The complaint then alleges that Parker was negligent and that he “did not intend, in the larger scope of life's issues, to injure or kill the decedent.”   Parker tendered defense of the case to State Farm.

Meanwhile, Parker was charged with murder.   He asserted a defense of extreme emotional disturbance.   In that criminal case, the trial court found that Parker, in fact, did act under the influence of an extreme emotional disturbance and, on that basis, found him guilty of first-degree manslaughter.

State Farm denied the tender and initiated this action, naming as defendants both Colleen Clarke and Parker.   State Farm filed a motion for summary judgment, contending that the manslaughter conviction established conclusively the intentional nature of Parker's actions, thus triggering the policy's exclusion for bodily injury intentionally caused by an insured.   Clarke also moved for summary judgment.   The trial court granted State Farm's motion,  denied Clarke's motion, and entered judgment declaring that State Farm had no obligation to defend.

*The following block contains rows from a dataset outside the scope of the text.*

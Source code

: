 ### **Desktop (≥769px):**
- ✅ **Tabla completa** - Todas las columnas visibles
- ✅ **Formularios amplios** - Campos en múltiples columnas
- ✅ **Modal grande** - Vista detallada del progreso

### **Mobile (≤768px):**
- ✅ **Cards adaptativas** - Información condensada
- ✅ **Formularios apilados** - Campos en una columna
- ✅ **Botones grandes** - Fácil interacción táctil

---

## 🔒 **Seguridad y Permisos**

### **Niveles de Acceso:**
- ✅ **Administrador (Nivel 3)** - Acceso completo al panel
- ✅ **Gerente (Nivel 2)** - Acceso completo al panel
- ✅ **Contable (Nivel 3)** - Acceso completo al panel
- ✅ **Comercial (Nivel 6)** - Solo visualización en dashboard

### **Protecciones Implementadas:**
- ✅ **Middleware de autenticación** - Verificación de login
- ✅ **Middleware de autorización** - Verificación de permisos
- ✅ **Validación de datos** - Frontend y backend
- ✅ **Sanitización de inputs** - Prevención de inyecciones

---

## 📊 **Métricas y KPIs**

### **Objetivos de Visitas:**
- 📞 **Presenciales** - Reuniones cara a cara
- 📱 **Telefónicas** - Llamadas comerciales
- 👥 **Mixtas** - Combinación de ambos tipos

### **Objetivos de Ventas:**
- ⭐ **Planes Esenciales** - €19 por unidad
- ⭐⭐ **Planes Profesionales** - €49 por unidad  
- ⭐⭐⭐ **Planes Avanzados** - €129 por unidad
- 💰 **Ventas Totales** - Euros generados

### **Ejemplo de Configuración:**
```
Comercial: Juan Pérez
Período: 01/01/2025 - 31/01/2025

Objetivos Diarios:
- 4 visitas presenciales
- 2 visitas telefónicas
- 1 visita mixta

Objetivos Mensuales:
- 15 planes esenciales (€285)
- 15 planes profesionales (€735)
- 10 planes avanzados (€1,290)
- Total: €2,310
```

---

 On appeal, Clarke contends that the trial court erred, because the criminal conviction was based on a finding of extreme emotional disturbance.   According to Clarke, the affirmative defense of extreme emotional disturbance necessarily involves unintentional conduct.   Thus, she concludes, the manslaughter conviction does not preclude coverage under Parker's homeowners policy.

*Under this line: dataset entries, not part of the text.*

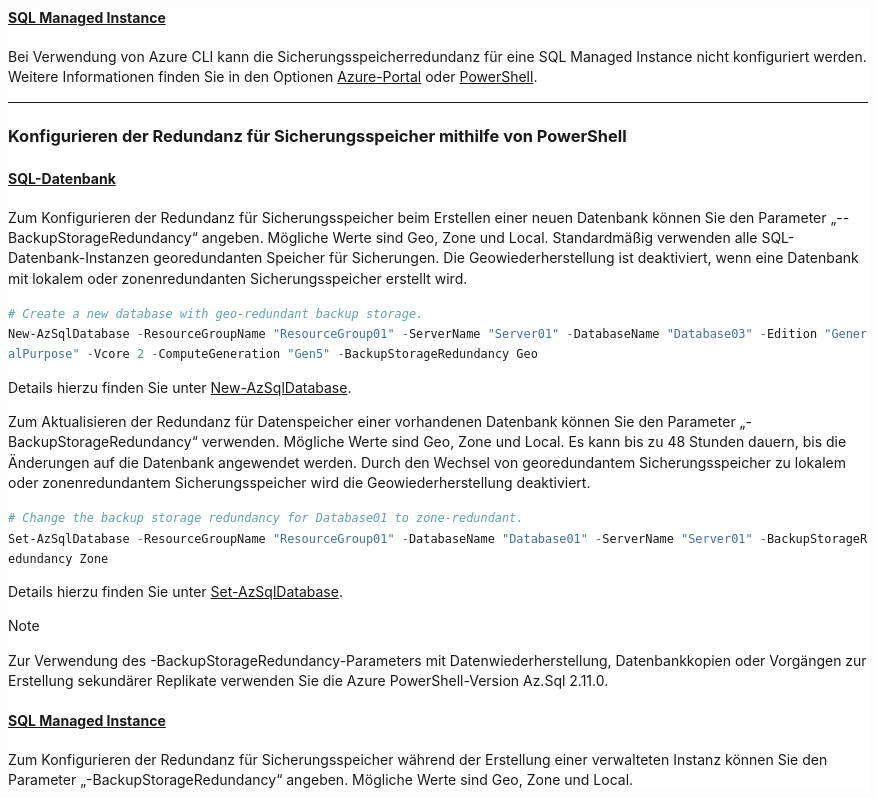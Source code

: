 #### <a name="sql-managed-instance"></a>[SQL Managed Instance](#tab/managed-instance)

Bei Verwendung von Azure CLI kann die Sicherungsspeicherredundanz für eine SQL Managed Instance nicht konfiguriert werden. Weitere Informationen finden Sie in den Optionen [Azure-Portal](#configure-backup-storage-redundancy-by-using-the-azure-portal) oder [PowerShell](#configure-backup-storage-redundancy-by-using-powershell).

---

### <a name="configure-backup-storage-redundancy-by-using-powershell"></a>Konfigurieren der Redundanz für Sicherungsspeicher mithilfe von PowerShell

#### <a name="sql-database"></a>[SQL-Datenbank](#tab/single-database)

Zum Konfigurieren der Redundanz für Sicherungsspeicher beim Erstellen einer neuen Datenbank können Sie den Parameter „--BackupStorageRedundancy“ angeben. Mögliche Werte sind Geo, Zone und Local. Standardmäßig verwenden alle SQL-Datenbank-Instanzen georedundanten Speicher für Sicherungen. Die Geowiederherstellung ist deaktiviert, wenn eine Datenbank mit lokalem oder zonenredundanten Sicherungsspeicher erstellt wird. 

```powershell
# Create a new database with geo-redundant backup storage.  
New-AzSqlDatabase -ResourceGroupName "ResourceGroup01" -ServerName "Server01" -DatabaseName "Database03" -Edition "GeneralPurpose" -Vcore 2 -ComputeGeneration "Gen5" -BackupStorageRedundancy Geo
```

Details hierzu finden Sie unter [New-AzSqlDatabase](/powershell/module/az.sql/new-azsqldatabase).

Zum Aktualisieren der Redundanz für Datenspeicher einer vorhandenen Datenbank können Sie den Parameter „-BackupStorageRedundancy“ verwenden. Mögliche Werte sind Geo, Zone und Local.
Es kann bis zu 48 Stunden dauern, bis die Änderungen auf die Datenbank angewendet werden. Durch den Wechsel von georedundantem Sicherungsspeicher zu lokalem oder zonenredundantem Sicherungsspeicher wird die Geowiederherstellung deaktiviert. 

```powershell
# Change the backup storage redundancy for Database01 to zone-redundant. 
Set-AzSqlDatabase -ResourceGroupName "ResourceGroup01" -DatabaseName "Database01" -ServerName "Server01" -BackupStorageRedundancy Zone
```

Details hierzu finden Sie unter [Set-AzSqlDatabase](/powershell/module/az.sql/set-azsqldatabase).

> [!NOTE]
> Zur Verwendung des -BackupStorageRedundancy-Parameters mit Datenwiederherstellung, Datenbankkopien oder Vorgängen zur Erstellung sekundärer Replikate verwenden Sie die Azure PowerShell-Version Az.Sql 2.11.0. 


#### <a name="sql-managed-instance"></a>[SQL Managed Instance](#tab/managed-instance)

Zum Konfigurieren der Redundanz für Sicherungsspeicher während der Erstellung einer verwalteten Instanz können Sie den Parameter „-BackupStorageRedundancy“ angeben. Mögliche Werte sind Geo, Zone und Local.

 A criminal conviction may conclusively establish that an insured engaged in “intentional” conduct, thus triggering an insurance policy exclusion for intentional acts.   See State Farm Fire & Cas. v. Reuter, 299 Or. 155, 159-60, 700 P.2d 236 (1985).   In this case, Parker was convicted of first-degree manslaughter.   Criminal homicide constitutes first-degree manslaughter when, among other things, “[i]t is committed intentionally by a defendant under the influence of extreme emotional disturbance.”   ORS 163.118(1)(b).   For purposes of the Oregon Criminal Code, an individual acts “intentionally” when he or she “acts with a conscious objective to cause the result or to engage in the conduct” with which he or she is charged.   ORS 161.085(7).   Thus, the focus of the statute is the extent to which the defendant intends the result, as opposed to merely intending the act that caused the result.

 Parker's insurance policy contains an exclusion for injury that is “intended by an insured.”   The focus also is on the extent to which the insured intended the injury, as opposed to merely intending the act that caused the injury.   See, e.g., Ledford v. Gutoski, 319 Or. 397, 401, 877 P.2d 80 (1994) (“Injuries resulting from intentional acts are excluded from insurance coverage when the insured intended to cause the particular injury or harm, as opposed to merely intending the act.”).

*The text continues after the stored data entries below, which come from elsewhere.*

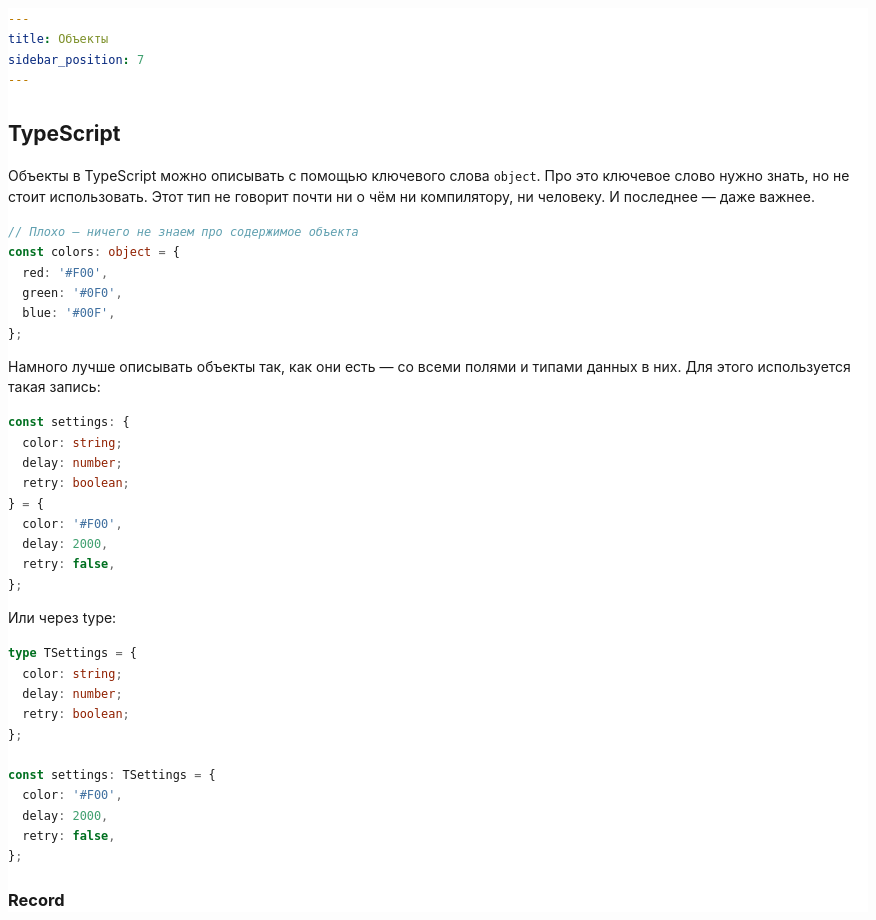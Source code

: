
 ```yaml
---
title: Объекты
sidebar_position: 7
---
```


## TypeScript

Объекты в TypeScript можно описывать с помощью ключевого слова `object`. Про это ключевое слово нужно знать, но не стоит использовать. Этот тип не говорит почти ни о чём ни компилятору, ни человеку. И последнее — даже важнее.

```ts
// Плохо — ничего не знаем про содержимое объекта
const colors: object = {
  red: '#F00',
  green: '#0F0',
  blue: '#00F',
};
```

Намного лучше описывать объекты так, как они есть — со всеми полями и типами данных в них. Для этого используется такая запись:

```ts
const settings: {
  color: string;
  delay: number;
  retry: boolean;
} = {
  color: '#F00',
  delay: 2000,
  retry: false,
};
```

Или через type:

```ts
type TSettings = {
  color: string;
  delay: number;
  retry: boolean;
};

const settings: TSettings = {
  color: '#F00',
  delay: 2000,
  retry: false,
};
```

### Record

We reject Clarke's argument that the trial court's finding that Parker had acted under the influence of an extreme emotional disturbance in effect negated the element of intent that is inherent in a first-degree manslaughter conviction.   It is well-settled that proof of an extreme emotional disturbance is a mitigating factor that has the effect of reducing the crime of murder to first-degree manslaughter;  it does  not negate the element of intent.   See, e.g., State v. Gaynor, 130 Or.App. 99, 105, 880 P.2d 947 (1994), rev. den. 320 Or. 508, 888 P.2d 569 (1995) (so holding).

We conclude that the trial court did not err in denying Clarke's motion for summary judgment and in granting State Farm's motion.